Items listed in a dataset:
====

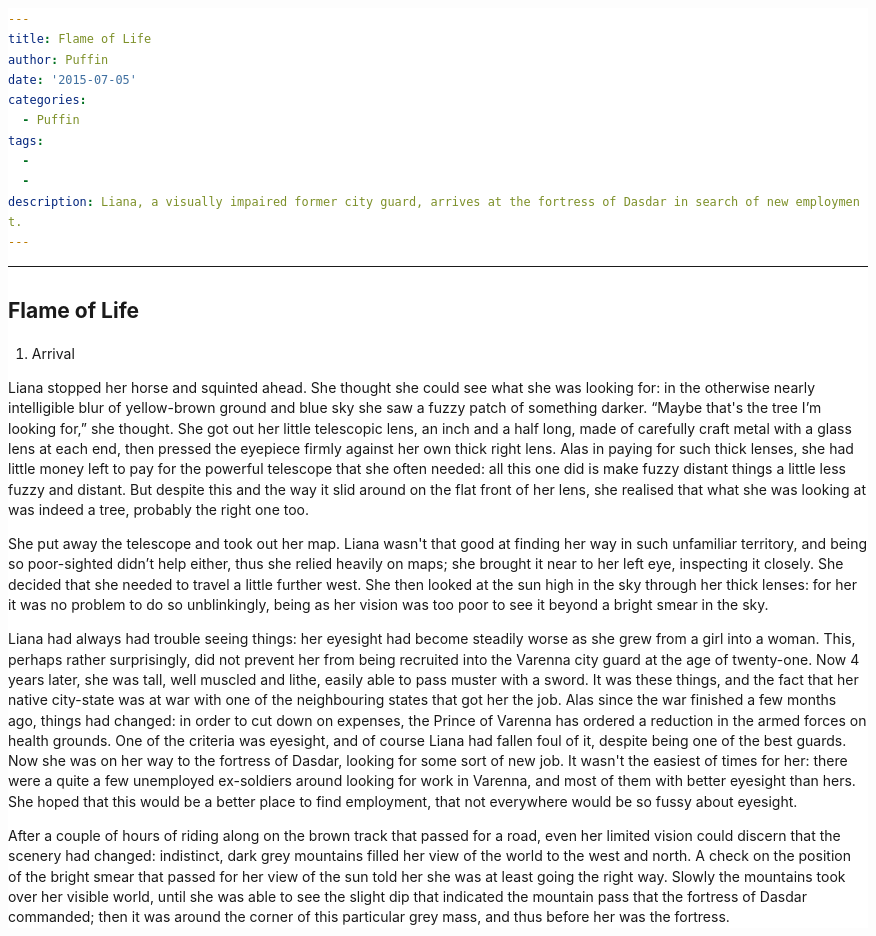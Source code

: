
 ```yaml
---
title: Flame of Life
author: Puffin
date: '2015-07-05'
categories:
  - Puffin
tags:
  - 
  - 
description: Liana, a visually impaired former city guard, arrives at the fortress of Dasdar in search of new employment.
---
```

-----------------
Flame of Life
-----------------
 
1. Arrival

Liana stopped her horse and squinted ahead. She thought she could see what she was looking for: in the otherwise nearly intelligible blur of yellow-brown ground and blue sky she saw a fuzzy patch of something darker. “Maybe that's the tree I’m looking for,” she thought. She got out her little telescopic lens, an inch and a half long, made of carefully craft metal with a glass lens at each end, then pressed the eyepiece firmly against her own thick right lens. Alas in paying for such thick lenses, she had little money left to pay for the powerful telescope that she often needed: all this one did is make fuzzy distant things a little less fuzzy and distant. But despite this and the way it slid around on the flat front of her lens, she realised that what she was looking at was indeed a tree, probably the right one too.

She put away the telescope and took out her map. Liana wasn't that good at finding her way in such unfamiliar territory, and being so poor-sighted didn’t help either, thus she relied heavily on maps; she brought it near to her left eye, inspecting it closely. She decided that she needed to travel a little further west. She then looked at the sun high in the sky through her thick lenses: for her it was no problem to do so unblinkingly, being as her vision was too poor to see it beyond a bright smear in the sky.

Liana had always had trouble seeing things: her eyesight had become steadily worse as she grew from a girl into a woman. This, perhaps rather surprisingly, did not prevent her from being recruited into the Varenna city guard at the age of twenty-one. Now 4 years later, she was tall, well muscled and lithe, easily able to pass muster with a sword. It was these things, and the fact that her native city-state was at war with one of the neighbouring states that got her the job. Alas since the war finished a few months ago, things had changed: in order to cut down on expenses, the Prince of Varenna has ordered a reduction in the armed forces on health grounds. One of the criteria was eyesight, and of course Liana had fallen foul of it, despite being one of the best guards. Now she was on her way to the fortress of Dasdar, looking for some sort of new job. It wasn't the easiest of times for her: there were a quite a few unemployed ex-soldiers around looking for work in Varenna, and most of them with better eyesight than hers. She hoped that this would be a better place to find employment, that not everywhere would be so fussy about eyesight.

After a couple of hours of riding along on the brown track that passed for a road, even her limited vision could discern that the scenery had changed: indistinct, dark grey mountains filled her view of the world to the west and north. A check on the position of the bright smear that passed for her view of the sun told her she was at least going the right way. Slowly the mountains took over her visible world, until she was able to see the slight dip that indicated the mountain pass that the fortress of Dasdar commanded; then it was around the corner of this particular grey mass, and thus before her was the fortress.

====

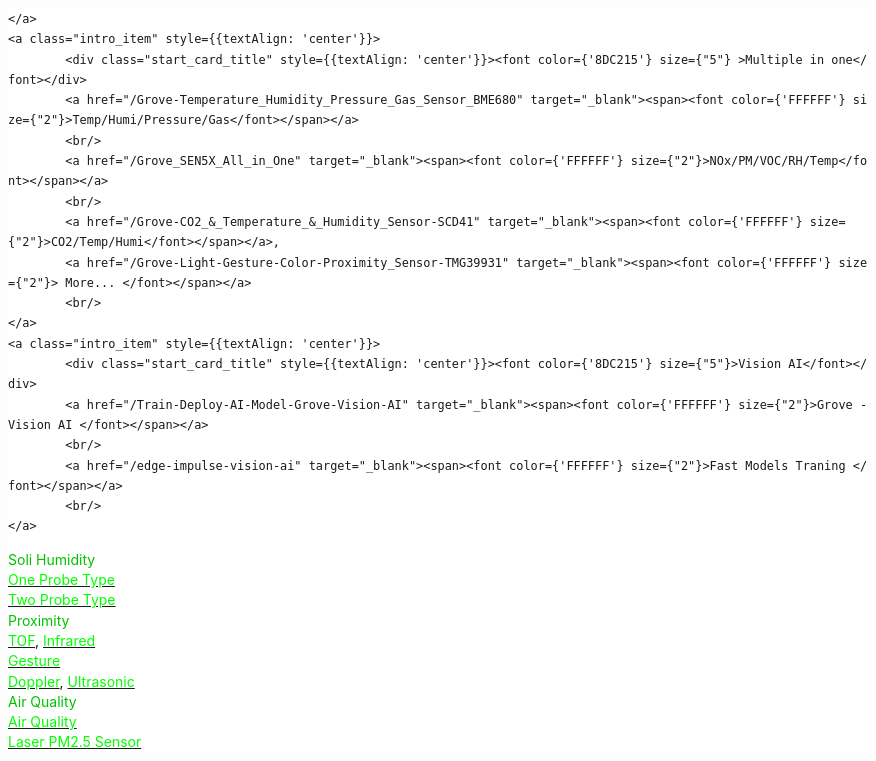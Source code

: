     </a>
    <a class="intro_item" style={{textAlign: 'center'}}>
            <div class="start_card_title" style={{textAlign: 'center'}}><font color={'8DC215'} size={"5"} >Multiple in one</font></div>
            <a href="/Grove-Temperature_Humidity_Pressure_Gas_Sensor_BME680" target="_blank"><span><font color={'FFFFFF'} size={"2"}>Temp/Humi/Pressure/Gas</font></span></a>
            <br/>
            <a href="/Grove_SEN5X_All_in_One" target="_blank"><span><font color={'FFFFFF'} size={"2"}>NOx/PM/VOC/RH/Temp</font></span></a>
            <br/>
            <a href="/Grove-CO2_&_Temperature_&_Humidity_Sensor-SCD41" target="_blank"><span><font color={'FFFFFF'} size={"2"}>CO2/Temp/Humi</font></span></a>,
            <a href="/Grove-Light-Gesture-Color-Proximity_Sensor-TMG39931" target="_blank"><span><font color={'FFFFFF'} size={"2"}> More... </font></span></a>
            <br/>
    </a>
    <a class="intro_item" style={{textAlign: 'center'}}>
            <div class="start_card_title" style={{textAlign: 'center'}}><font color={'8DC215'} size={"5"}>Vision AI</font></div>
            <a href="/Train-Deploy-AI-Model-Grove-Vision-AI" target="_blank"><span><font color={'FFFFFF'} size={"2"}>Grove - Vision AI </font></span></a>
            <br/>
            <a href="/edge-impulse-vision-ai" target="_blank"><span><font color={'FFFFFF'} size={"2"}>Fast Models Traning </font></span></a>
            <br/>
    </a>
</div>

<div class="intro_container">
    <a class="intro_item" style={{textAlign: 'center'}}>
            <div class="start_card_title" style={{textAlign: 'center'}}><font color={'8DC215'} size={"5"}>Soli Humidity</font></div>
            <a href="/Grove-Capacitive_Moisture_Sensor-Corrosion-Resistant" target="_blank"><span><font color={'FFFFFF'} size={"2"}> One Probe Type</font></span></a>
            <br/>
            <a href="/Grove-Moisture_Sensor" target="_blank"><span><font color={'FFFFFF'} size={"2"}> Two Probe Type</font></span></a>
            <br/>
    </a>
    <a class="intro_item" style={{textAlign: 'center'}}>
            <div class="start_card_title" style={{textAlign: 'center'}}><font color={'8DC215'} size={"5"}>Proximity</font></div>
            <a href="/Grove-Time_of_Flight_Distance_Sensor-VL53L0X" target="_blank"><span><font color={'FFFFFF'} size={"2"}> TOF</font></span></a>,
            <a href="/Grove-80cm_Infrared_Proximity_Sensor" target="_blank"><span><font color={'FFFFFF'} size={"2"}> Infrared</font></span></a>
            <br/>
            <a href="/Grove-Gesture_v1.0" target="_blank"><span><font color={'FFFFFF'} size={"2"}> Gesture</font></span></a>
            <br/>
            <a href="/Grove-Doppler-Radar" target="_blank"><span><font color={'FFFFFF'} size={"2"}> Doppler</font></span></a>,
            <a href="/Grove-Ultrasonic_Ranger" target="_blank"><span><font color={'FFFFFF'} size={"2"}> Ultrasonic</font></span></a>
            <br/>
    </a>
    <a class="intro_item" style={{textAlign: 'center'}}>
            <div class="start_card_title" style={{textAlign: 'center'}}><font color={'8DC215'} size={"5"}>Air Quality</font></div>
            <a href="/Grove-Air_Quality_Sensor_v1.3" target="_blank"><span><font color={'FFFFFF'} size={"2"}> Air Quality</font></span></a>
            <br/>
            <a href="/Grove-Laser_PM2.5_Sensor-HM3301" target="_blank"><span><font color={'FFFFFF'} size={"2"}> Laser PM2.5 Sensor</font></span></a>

====

# TASK GOAL
The answer should be a single number: the count of lines in the records that hold the string "employment".

# RESPONSE
2